Nonetheless, downloads are arguably a useful first-order approximation of an article’s impact. We are of course unable to address the important question of how many downloads are actually read and, of those read, how many alter the reader’s behavior or knowledge. Previous work has focused on citations rather than downloads (e.g., McCabe & Snyder 2014, 2015). We cannot say how many of the downloads induced by the temporary period of OA led to citations, although descriptive research on the determinants of citations find that every 50 to 140 downloads lead to one citation (Gorraiz et al., 2014). Assuming that about 1/100 (1%) of downloads lead to a citation suggests that the temporary removal of the paywall generated anywhere from 30 (JEBS) to 250 (ER) citations per journal per month. That said, in the case of education research, citations are not necessarily the best measure of impact, as teachers, schools, and districts may use journal articles to inform their policy and practice without ever formally citing the research. Here, there is scope for rigorous qualitative research to increase our understanding of how school leaders and teachers consume academic research.

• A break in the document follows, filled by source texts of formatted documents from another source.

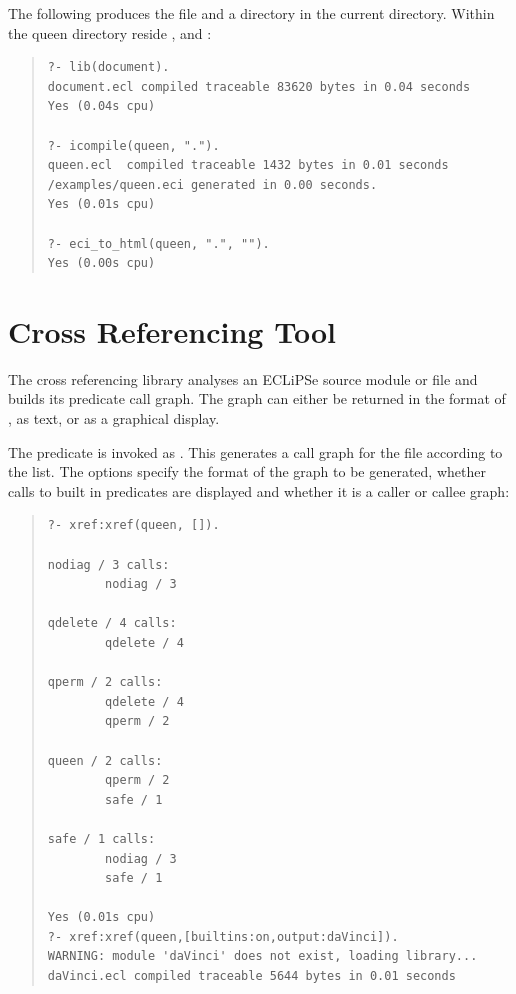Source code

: The following produces the  file and a 
directory in the current directory. Within the queen directory reside
,  and :
\begin{quote}
\begin{verbatim}
?- lib(document).
document.ecl compiled traceable 83620 bytes in 0.04 seconds
Yes (0.04s cpu)

?- icompile(queen, ".").
queen.ecl  compiled traceable 1432 bytes in 0.01 seconds
/examples/queen.eci generated in 0.00 seconds.
Yes (0.01s cpu)

?- eci_to_html(queen, ".", "").
Yes (0.00s cpu)
\end{verbatim}
\end{quote}

\section{Cross Referencing Tool}

The cross referencing library  analyses an ECLiPSe source
module or file and builds its predicate call graph. The graph can either
be returned in the format of , as text, or
as a graphical display.

The  predicate is invoked
as . This generates
a call graph for the file  according to the 
list.  The options specify the format of the graph to be generated, whether
calls to built in predicates are displayed and whether it is a caller
or callee graph:
\begin{quote}
\begin{verbatim}
?- xref:xref(queen, []).

nodiag / 3 calls:
        nodiag / 3

qdelete / 4 calls:
        qdelete / 4

qperm / 2 calls:
        qdelete / 4
        qperm / 2

queen / 2 calls:
        qperm / 2
        safe / 1

safe / 1 calls:
        nodiag / 3
        safe / 1

Yes (0.01s cpu)
?- xref:xref(queen,[builtins:on,output:daVinci]).
WARNING: module 'daVinci' does not exist, loading library...
daVinci.ecl compiled traceable 5644 bytes in 0.01 seconds
\end{verbatim}
\end{quote}


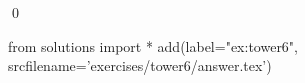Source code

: 
\begin{ex} 
  \label{ex:tower6}
  
  \qed
\end{ex} 
\begin{python0}
from solutions import *
add(label="ex:tower6",
    srcfilename='exercises/tower6/answer.tex') 
\end{python0}
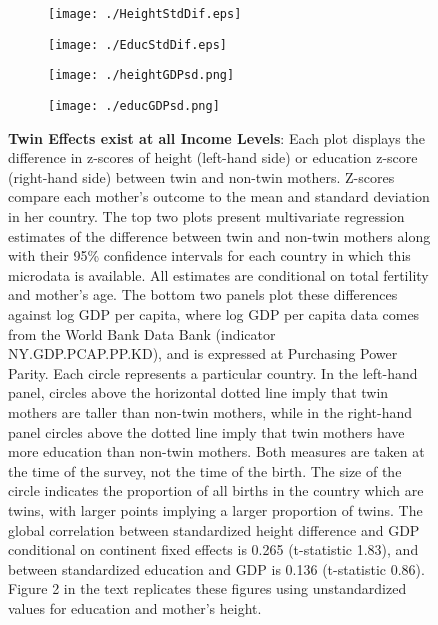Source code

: \documentclass{nature}
\begin{document}
\begin{linenumbers}
\begin{spacing}{1}
\begin{figure}[htpb!]
\begin{subfigure}{.5\textwidth}
  \texttt{[image: ./HeightStdDif.eps]}
\end{subfigure}%
\begin{subfigure}{.5\textwidth}
  \texttt{[image: ./EducStdDif.eps]}
\end{subfigure}
\begin{subfigure}{.5\textwidth}
  \texttt{[image: ./heightGDPsd.png]}
\end{subfigure}%
\begin{subfigure}{.5\textwidth}
  \texttt{[image: ./educGDPsd.png]}
\end{subfigure}
\vspace{5mm}
\caption{\textbf{Twin Effects exist at all Income Levels}: Each plot displays the difference in z-scores of height (left-hand side) or education z-score (right-hand side) between twin and non-twin mothers. Z-scores compare each mother's outcome to the mean and standard deviation in her country.  The top two plots present multivariate regression estimates of the difference between twin and non-twin mothers along with their 95\% confidence intervals for each country in which this microdata is available.  All estimates are conditional on total fertility and mother's age.  The bottom two panels plot these differences against log GDP per capita, where log GDP per capita data comes from the World Bank Data Bank (indicator NY.GDP.PCAP.PP.KD), and is expressed at Purchasing Power Parity.  Each circle represents a particular country.  In the left-hand panel, circles above the horizontal dotted line imply that twin mothers are taller than non-twin mothers, while in the right-hand panel circles above the dotted line imply that twin mothers have more education than non-twin mothers.  Both measures are taken at the time of the survey, not the time of the birth.  The size of the circle indicates the proportion of all births in the country which are twins, with larger points implying a larger proportion of twins. The global correlation between standardized height difference and GDP conditional on continent fixed effects is 0.265 (t-statistic 1.83), and between standardized education and GDP is 0.136 (t-statistic 0.86). Figure 2 in the text replicates these figures using unstandardized values for education and mother's height.}
\end{figure}


\end{spacing}
\end{linenumbers}
\end{document}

This work has important implications for policy and practice. Our findings suggest that there is demand for greater access to education research; this implies that there is a need for new structures or systems to make education research more available, particularly to individuals at institutions that do not have paid subscriptions to large numbers of academic journals. One approach is to more widely and aggressively disseminate journal article preprints or working-paper versions of published papers (which are typically allowed under copyright restrictions). On a personal level, researchers can and should make close-to-final versions of their research easily searchable and downloadable on their personal websites. Similarly, the academic community could do a better job of communicating to practitioners and journalists (a) that ungated working-paper versions of research articles are often available online and (b) that “cold emailing” a scholar to request an electronic copy of an article not only is reasonable but will often make the scholar’s day. At the professional level, there are already several groups disseminating working papers, including the recently launched, relatively inclusive EdWorkingPaper series from Brown University (https://edworkingpapers.com/). More efforts along these lines are warranted, and we strongly encourage researchers at all levels to consistently make their research available through such working-paper series. Finally, our results indirectly suggest a need for new organizations or structures that focus on making research findings more accessible in other ways, such as through distilling or simplifying education research findings and presenting them in shorter formats. We encourage funders and researchers to experiment with ways to increase the availability and use of education research given the apparent untapped demand. One example of this is the research briefs that are now a submission option at journals such as EEPA and Education Finance & Policy.
Future work should assess the economics of publishing education research more generally, including who submits articles to and publishes in AERA Open, who pays the submission fees, perceptions and citation rates of the quality of AERA Open and other OA journals relative to subscription-based journals, and the price sensitivity of university libraries to journal subscription prices.